### WORK TASK
Scan the lines below for "cite" and copy the matches.

-------------------------

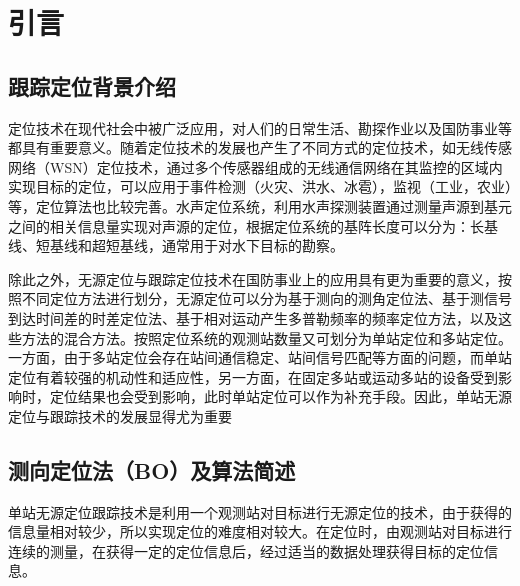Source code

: %
%
%
%
%
%

\chapter{引言}

\section{跟踪定位背景介绍}
定位技术在现代社会中被广泛应用，对人们的日常生活、勘探作业以及国防事业等都具有重要意义。随着定位技术的发展也产生了不同方式的定位技术，如无线传感网络（WSN）定位技术\cite{wls1}\cite{wls2}\cite{wsl3}\cite{wsl4}，通过多个传感器组成的无线通信网络在其监控的区域内实现目标的定位，可以应用于事件检测（火灾、洪水、冰雹），监视（工业，农业）等，定位算法也比较完善。水声定位系统\cite{bls5}\cite{bls6}\cite{bls7}\cite{bls8}，利用水声探测装置通过测量声源到基元之间的相关信息量实现对声源的定位，根据定位系统的基阵长度可以分为：长基线、短基线和超短基线，通常用于对水下目标的勘察。

除此之外，无源定位与跟踪定位技术在国防事业上的应用具有更为重要的意义\cite{9}，按照不同定位方法进行划分，无源定位可以分为基于测向的测角定位法、基于测信号到达时间差的时差定位法、基于相对运动产生多普勒频率的频率定位方法，以及这些方法的混合方法。按照定位系统的观测站数量又可划分为单站定位和多站定位。一方面，由于多站定位会存在站间通信稳定、站间信号匹配等方面的问题，而单站定位有着较强的机动性和适应性，另一方面，在固定多站或运动多站的设备受到影响时，定位结果也会受到影响，此时单站定位可以作为补充手段。因此，单站无源定位与跟踪技术的发展显得尤为重要
\section{测向定位法（BO）及算法简述}
单站无源定位跟踪技术是利用一个观测站对目标进行无源定位的技术，由于获得的信息量相对较少，所以实现定位的难度相对较大。在定位时，由观测站对目标进行连续的测量，在获得一定的定位信息后，经过适当的数据处理获得目标的定位信息。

-------------------------

### PROBLEM SOLUTION
定位技术在现代社会中被广泛应用，对人们的日常生活、勘探作业以及国防事业等都具有重要意义。随着定位技术的发展也产生了不同方式的定位技术，如无线传感网络（WSN）定位技术\cite{wls1}\cite{wls2}\cite{wsl3}\cite{wsl4}，通过多个传感器组成的无线通信网络在其监控的区域内实现目标的定位，可以应用于事件检测（火灾、洪水、冰雹），监视（工业，农业）等，定位算法也比较完善。水声定位系统\cite{bls5}\cite{bls6}\cite{bls7}\cite{bls8}，利用水声探测装置通过测量声源到基元之间的相关信息量实现对声源的定位，根据定位系统的基阵长度可以分为：长基线、短基线和超短基线，通常用于对水下目标的勘察。
除此之外，无源定位与跟踪定位技术在国防事业上的应用具有更为重要的意义\cite{9}，按照不同定位方法进行划分，无源定位可以分为基于测向的测角定位法、基于测信号到达时间差的时差定位法、基于相对运动产生多普勒频率的频率定位方法，以及这些方法的混合方法。按照定位系统的观测站数量又可划分为单站定位和多站定位。一方面，由于多站定位会存在站间通信稳定、站间信号匹配等方面的问题，而单站定位有着较强的机动性和适应性，另一方面，在固定多站或运动多站的设备受到影响时，定位结果也会受到影响，此时单站定位可以作为补充手段。因此，单站无源定位与跟踪技术的发展显得尤为重要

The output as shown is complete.